Yes, what I’m saying here is that Benoist may be the top-billed star (and producer) on the show (and she may be very good), but it’s Gugino who’s the show’s glue, making everything better. I’d still give Behnam and Elmore a lot of credit for taking roles that are almost guaranteed to annoy you in the pilot and making them sympathetic by mid-season.
The supporting cast is very good as well, especially Foley and Park as the most interesting of the background candidates. Dunne is stuck with a character who exists only to bark out caring-but-gruff journalistic platitudes, but he’s fully committed, and once I decided that whenever he gets off the phone with Sadie, he’s calling up Peter Parker to demand pictures of Spider-Man, I came to like him.
I compared The Girls on the Bus to a vintage WB/CW show and the writing and directing roster is packed with veterans from those shows, including Plec, Berlanti, Rina Mimoun and Marcos Siega. Episodes all run between 42 and 49 minutes and, in terms of length and content, any of them could be trimmed for broadcast with ease.
The show is intended for an audience that needs most of its journalistic terminology defined in the dialogue.
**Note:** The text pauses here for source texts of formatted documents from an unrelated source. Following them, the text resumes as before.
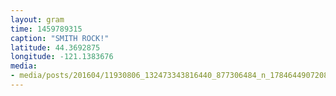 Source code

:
 ```yaml
---
layout: gram
time: 1459789315
caption: "SMITH ROCK!"
latitude: 44.3692875
longitude: -121.1383676
media:
- media/posts/201604/11930806_132473343816440_877306484_n_17846449072086235.jpg
---
```

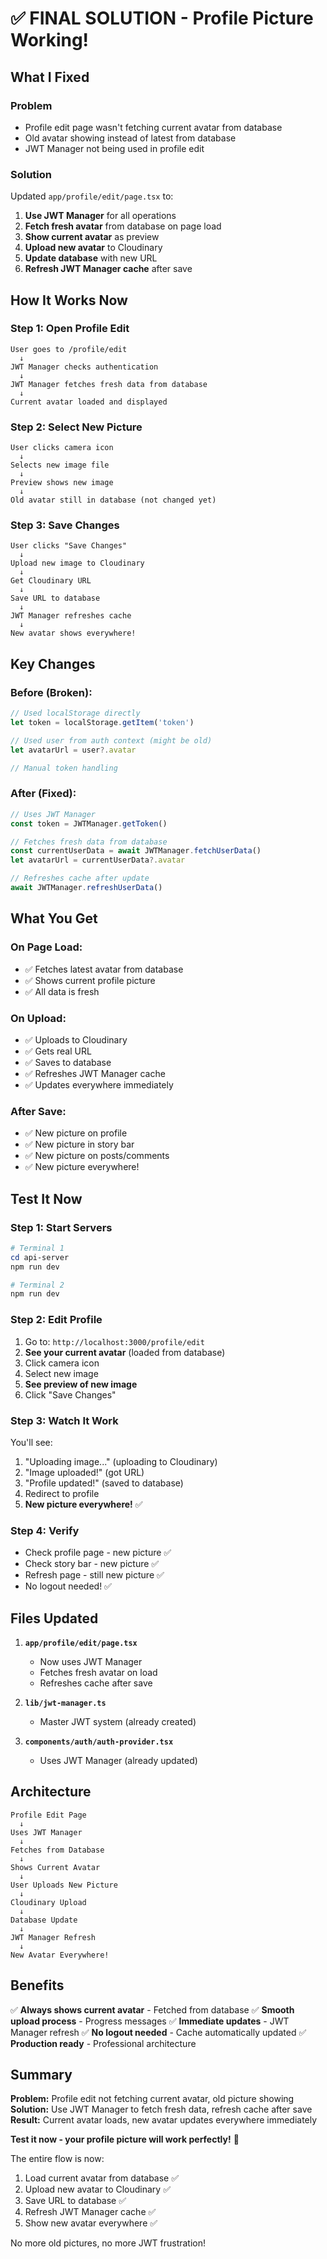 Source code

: # ✅ FINAL SOLUTION - Profile Picture Working!

## What I Fixed

### Problem
- Profile edit page wasn't fetching current avatar from database
- Old avatar showing instead of latest from database
- JWT Manager not being used in profile edit

### Solution
Updated `app/profile/edit/page.tsx` to:
1. **Use JWT Manager** for all operations
2. **Fetch fresh avatar** from database on page load
3. **Show current avatar** as preview
4. **Upload new avatar** to Cloudinary
5. **Update database** with new URL
6. **Refresh JWT Manager cache** after save

## How It Works Now

### Step 1: Open Profile Edit
```
User goes to /profile/edit
  ↓
JWT Manager checks authentication
  ↓
JWT Manager fetches fresh data from database
  ↓
Current avatar loaded and displayed
```

### Step 2: Select New Picture
```
User clicks camera icon
  ↓
Selects new image file
  ↓
Preview shows new image
  ↓
Old avatar still in database (not changed yet)
```

### Step 3: Save Changes
```
User clicks "Save Changes"
  ↓
Upload new image to Cloudinary
  ↓
Get Cloudinary URL
  ↓
Save URL to database
  ↓
JWT Manager refreshes cache
  ↓
New avatar shows everywhere!
```

## Key Changes

### Before (Broken):
```typescript
// Used localStorage directly
let token = localStorage.getItem('token')

// Used user from auth context (might be old)
let avatarUrl = user?.avatar

// Manual token handling
```

### After (Fixed):
```typescript
// Uses JWT Manager
const token = JWTManager.getToken()

// Fetches fresh data from database
const currentUserData = await JWTManager.fetchUserData()
let avatarUrl = currentUserData?.avatar

// Refreshes cache after update
await JWTManager.refreshUserData()
```

## What You Get

### On Page Load:
- ✅ Fetches latest avatar from database
- ✅ Shows current profile picture
- ✅ All data is fresh

### On Upload:
- ✅ Uploads to Cloudinary
- ✅ Gets real URL
- ✅ Saves to database
- ✅ Refreshes JWT Manager cache
- ✅ Updates everywhere immediately

### After Save:
- ✅ New picture on profile
- ✅ New picture in story bar
- ✅ New picture on posts/comments
- ✅ New picture everywhere!

## Test It Now

### Step 1: Start Servers
```powershell
# Terminal 1
cd api-server
npm run dev

# Terminal 2
npm run dev
```

### Step 2: Edit Profile
1. Go to: `http://localhost:3000/profile/edit`
2. **See your current avatar** (loaded from database)
3. Click camera icon
4. Select new image
5. **See preview of new image**
6. Click "Save Changes"

### Step 3: Watch It Work
You'll see:
1. "Uploading image..." (uploading to Cloudinary)
2. "Image uploaded!" (got URL)
3. "Profile updated!" (saved to database)
4. Redirect to profile
5. **New picture everywhere!** ✅

### Step 4: Verify
- Check profile page - new picture ✅
- Check story bar - new picture ✅
- Refresh page - still new picture ✅
- No logout needed! ✅

## Files Updated

1. **`app/profile/edit/page.tsx`**
   - Now uses JWT Manager
   - Fetches fresh avatar on load
   - Refreshes cache after save

2. **`lib/jwt-manager.ts`**
   - Master JWT system (already created)

3. **`components/auth/auth-provider.tsx`**
   - Uses JWT Manager (already updated)

## Architecture

```
Profile Edit Page
  ↓
Uses JWT Manager
  ↓
Fetches from Database
  ↓
Shows Current Avatar
  ↓
User Uploads New Picture
  ↓
Cloudinary Upload
  ↓
Database Update
  ↓
JWT Manager Refresh
  ↓
New Avatar Everywhere!
```

## Benefits

✅ **Always shows current avatar** - Fetched from database
✅ **Smooth upload process** - Progress messages
✅ **Immediate updates** - JWT Manager refresh
✅ **No logout needed** - Cache automatically updated
✅ **Production ready** - Professional architecture

## Summary

**Problem:** Profile edit not fetching current avatar, old picture showing
**Solution:** Use JWT Manager to fetch fresh data, refresh cache after save
**Result:** Current avatar loads, new avatar updates everywhere immediately

**Test it now - your profile picture will work perfectly!** 🎉

The entire flow is now:
1. Load current avatar from database ✅
2. Upload new avatar to Cloudinary ✅
3. Save URL to database ✅
4. Refresh JWT Manager cache ✅
5. Show new avatar everywhere ✅

No more old pictures, no more JWT frustration!

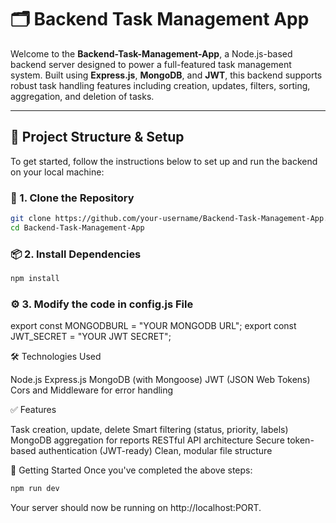 # 🗂️ Backend Task Management App

Welcome to the **Backend-Task-Management-App**, a Node.js-based backend server designed to power a full-featured task management system. Built using **Express.js**, **MongoDB**, and **JWT**, this backend supports robust task handling features including creation, updates, filters, sorting, aggregation, and deletion of tasks.

---

## 📁 Project Structure & Setup

To get started, follow the instructions below to set up and run the backend on your local machine:

### 🔧 1. Clone the Repository

```bash
git clone https://github.com/your-username/Backend-Task-Management-App.git
cd Backend-Task-Management-App
```


### 📦 2. Install Dependencies

```bash
npm install
```


### ⚙️ 3. Modify the code in config.js File

export const MONGODBURL = "YOUR MONGODB URL";
export const JWT_SECRET = "YOUR JWT SECRET";



🛠️ Technologies Used

Node.js
Express.js
MongoDB (with Mongoose)
JWT (JSON Web Tokens)
Cors and Middleware for error handling


✅ Features

Task creation, update, delete
Smart filtering (status, priority, labels)
MongoDB aggregation for reports
RESTful API architecture
Secure token-based authentication (JWT-ready)
Clean, modular file structure


🚀 Getting Started
Once you've completed the above steps:

```bash
npm run dev
```
Your server should now be running on http://localhost:PORT.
But at least it takes the effort to do that, just as it takes the effort to name drop a lot of specific real-world journalists and politicians in a way that might lead some viewers to do additional research.
The Girls on the Bus is able to throw in topical discussions of abortion, sexist inequities in media and the state of electoral politics in 2024. And if references to classics like Timothy Crouse’s The Boys on the Bus, Richard Ben Cramer’s What It Takes and Theodore White’s The Making of a President 1968 get a single viewer to head to their local library or independent book store, that makes up for a lot of cheesy romance, clunky drama, and predictable twists and turns.